CHAPTER XI
Bianchi judged it prudent to prolong his relapse in order to profit by the softening of heart it had induced in his attendants. He obeyed Mariuccia's commands with touching submission and kept her affectionately uneasy about him by well-timed sighs and complaints. She would not leave the house till he should be better, and she would not leave Giannella alone with him; in fact she bade her keep out of his sight altogether, hoping rather forlornly that his mad project would disappear with the other symptoms of his alarming indisposition.
So Giannella went alone to Mass and marketing, and came home each day with more pink in her cheeks, more light in her eyes. Her spirits seemed to have returned and she hummed little tunes over her work, just as she had done when she first came back from the convent. Some of the moist sweetness of the summer morning followed her in when Mariuccia opened the door to her and her parcels at seven o'clock; and through the long hot days of July she looked as fresh and bright as an opening rose in the first sunbeam.
The inhabitants of the Via Tresette knew all about it long before Giannella did. The dairyman's wife told her lord that the Signorino Goffi was as good as in love, "bello che innamorato," with the Biondina. "Don't tell me," she declared, "that a young fellow like that would go to church every day at five o'clock—and bring down a clean handkerchief to kneel on every blessed morning—if he were not in love! He is rich. Has he not a splendid vigna outside Porta San Giovanni, from which he received fruit and wine but yesterday?

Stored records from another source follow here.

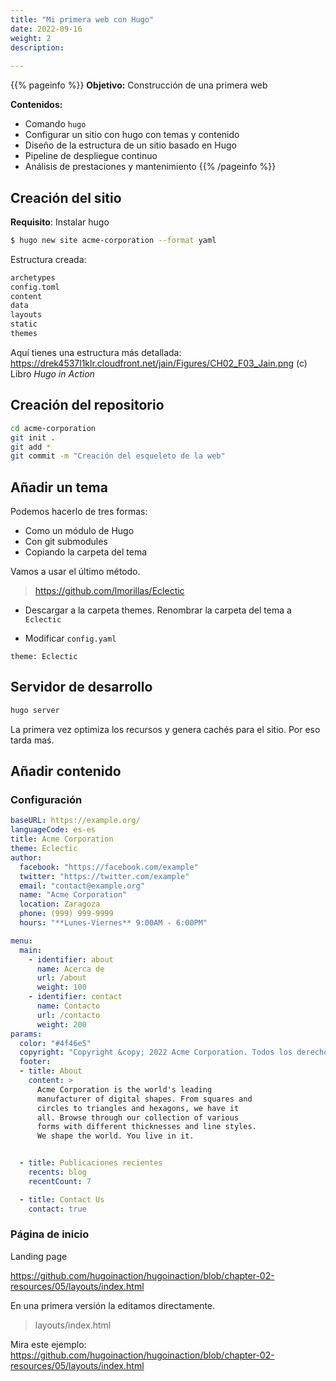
 ```yaml
---
title: "Mi primera web con Hugo"
date: 2022-09-16
weight: 2
description: 
  
---
```


{{% pageinfo %}}
**Objetivo:** Construcción de una primera web

**Contenidos:** 
* Comando ```hugo```
* Configurar un sitio con hugo con temas y contenido
* Diseño de la estructura de un sitio basado en Hugo
* Pipeline de despliegue continuo
* Análisis de prestaciones y mantenimiento
{{% /pageinfo %}}

## Creación del sitio

**Requisito**: Instalar hugo

``` bash
$ hugo new site acme-corporation --format yaml

```

Estructura creada:

``` bash
archetypes
config.toml
content
data
layouts
static
themes
```
Aquí tienes una estructura más detallada: https://drek4537l1klr.cloudfront.net/jain/Figures/CH02_F03_Jain.png  (c) Libro *Hugo in Action*


## Creación del repositorio

``` bash
cd acme-corporation
git init .
git add *
git commit -m "Creación del esqueleto de la web"
```

## Añadir un tema

Podemos hacerlo de tres formas:
* Como un módulo de Hugo
* Con git submodules
* Copiando la carpeta del tema
  

Vamos a usar el último método.

> https://github.com/lmorillas/Eclectic

* Descargar a la carpeta themes. Renombrar la carpeta del tema a `Eclectic`

* Modificar `config.yaml`

```
theme: Eclectic
```

## Servidor de desarrollo

``` bash
hugo server
```

La primera vez optimiza los recursos y genera cachés para el sitio. Por eso tarda maś.

## Añadir contenido

### Configuración

``` yaml
baseURL: https://example.org/
languageCode: es-es 
title: Acme Corporation 
theme: Eclectic 
author: 
  facebook: "https://facebook.com/example" 
  twitter: "https://twitter.com/example" 
  email: "contact@example.org" 
  name: "Acme Corporation" 
  location: Zaragoza
  phone: (999) 999-9999 
  hours: "**Lunes-Viernes** 9:00AM - 6:00PM" 

menu:
  main: 
    - identifier: about 
      name: Acerca de 
      url: /about 
      weight: 100 
    - identifier: contact
      name: Contacto 
      url: /contacto 
      weight: 200 
params: 
  color: "#4f46e5"
  copyright: "Copyright &copy; 2022 Acme Corporation. Todos los derechos reservados."
  footer:
  - title: About
    content: >
      Acme Corporation is the world's leading
      manufacturer of digital shapes. From squares and
      circles to triangles and hexagons, we have it
      all. Browse through our collection of various
      forms with different thicknesses and line styles.
      We shape the world. You live in it.


  - title: Publicaciones recientes
    recents: blog
    recentCount: 7

  - title: Contact Us
    contact: true

```

### Página de inicio

Landing page

https://github.com/hugoinaction/hugoinaction/blob/chapter-02-resources/05/layouts/index.html

En una primera versión la editamos directamente. 

> layouts/index.html

Mira este ejemplo: https://github.com/hugoinaction/hugoinaction/blob/chapter-02-resources/05/layouts/index.html
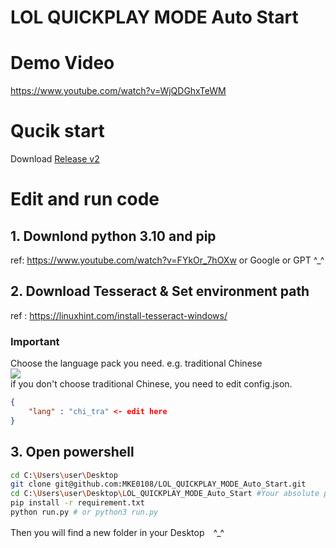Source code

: # LOL QUICKPLAY MODE Auto Start
# Demo Video
https://www.youtube.com/watch?v=WjQDGhxTeWM



# Qucik start
Download [Release v2](https://github.com/MKE0108/LOL_QUICKPLAY_MODE_Auto_Start/releases/tag/v2.0)


# Edit and run code
## 1. Downlond python 3.10 and pip
ref: https://www.youtube.com/watch?v=FYkOr_7hOXw or Google or GPT ^_^

## 2. Download Tesseract & Set environment path  
ref : https://linuxhint.com/install-tesseract-windows/  
### Important
Choose the language pack you need. e.g. traditional Chinese  
![](https://github.com/MKE0108/LOL_NG_auto_Start/blob/main/readme/image1.jpg)  
if you don't choose traditional Chinese, you need to edit config.json.
```json
{
    "lang" : "chi_tra" <- edit here
}
```

## 3. Open powershell
```bash
cd C:\Users\user\Desktop
git clone git@github.com:MKE0108/LOL_QUICKPLAY_MODE_Auto_Start.git
cd C:\Users\user\Desktop\LOL_QUICKPLAY_MODE_Auto_Start #Your absolute path of this folder
pip install -r requirement.txt
python run.py # or python3 run.py
```
Then you will find a new folder in your Desktop　^_^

The man who brought it told me all about him. He is disinterested, one can see that, for he did not bargain more than a day over the rooms, and he has never tried to beat me down on the eggs and ricotta—oh, he will marry Mariuccia's Biondina, and was I not the cleverest of women to insist on your building a good apartment that could accommodate a family, instead of just a studio and a cubbyhole of a kitchen as you wished to do?"
Sora Rosa opposite nodded her old head in approval of these sentiments, delivered in clarion tones on the dairyman's doorstep. She had seen it happening for a week now, had seen Giannella come down the street from Palazzo Santafede with the sun behind her and Rinaldo with the sun on his face emerge from his door at the same moment; had seen them meet at the low entrance to the San Severino courtyard, pause an instant, smile involuntarily, and then disappear as the heavy old portal swung to behind them.
Fra Tommaso too knew all about it. Divided between sympathy for the youth and romance, and jealousy for the respect due the sacred precincts, he had watched his old and his new parishioner closely, but had found nothing to criticise in their behavior. "Good children, good children," he said to himself as he saw Giannella go out and Rinaldo follow her, with proper deliberation. Of course he had obtained the young man's history in full from the communicative lady of the dairy, and indulged in a little self-approval for having been the immediate instrument of obtaining for the Biondina the fine instruction which would fit her to be the sposa of that superior young gentleman, Signorina Goffi. Padre Anselmo might talk about the evils of human distractions, but there could not be anything very dangerous in them when they had such splendid results at this.
Things were nothing like so clear to the hero and heroine of the popular little romance. They had traveled no farther than the outer garden of love's fairy habitation, and Giannella at any rate did not dream that anything sweeter or more perfect could lie beyond. The thrilling excitement of seeing Rinaldo coming to meet her at the doorway, the silent passage to their places in the chapel, the kneeling so near each other for the blessed half hour—this had seemed enough at first to bring her happiness for the day. But when on the fourth morning Rinaldo had overtaken her in the court, and, with profound apologies, returned to her the purse and key which she had left lying on the chair—when, baring his head he looked in her face and she saw the glow on his and heard his voice for the first time—then Giannella's heart beat so wildly that she could find no words to say and her trembling fingers almost dropped the objects he held out to her.
Together they had left the courtyard, and Rinaldo, lifting his hat respectfully, had turned away fearing she might think he was going to have the presumption to accompany her. But when, on looking round, he saw her entering the dairy, he reached the threshold in two strides, for here was his opportunity. Sora Amalia, the proprietress, should introduce him properly. Then Giannella would know as much about him as he already knew about her. After that—leave it to him to make the most of the acquaintance.
As he entered the dark cool shop, Giannella was burying her face in a huge posy of carnations which stood on the marble counter midway between the butter and the fresh eggs. Sora Amalia gave him a cheery good-morning, and Giannella lifted her face, all rosy, and dewy from the flowers, and drew back a little as if to wait her turn until the new-comer should have been attended to. Rinaldo, with a quick movement of the head, manifested his wish to Sora Amalia, who, smiling broadly, said: "Signorina Giannella, this is Signor Goffi, the great painter, who has taken our apartment. Some day, if you like, I will take you upstairs and show you his pictures. For to me he is already like a son. Oh, signorino, that salad you gave me from your vigna—it was a cream, a flower of tenderness. That of Sora Rosa over there is material, tough, compared to it. And the wine—of a sincerity we had a treat last night, Pippo and I."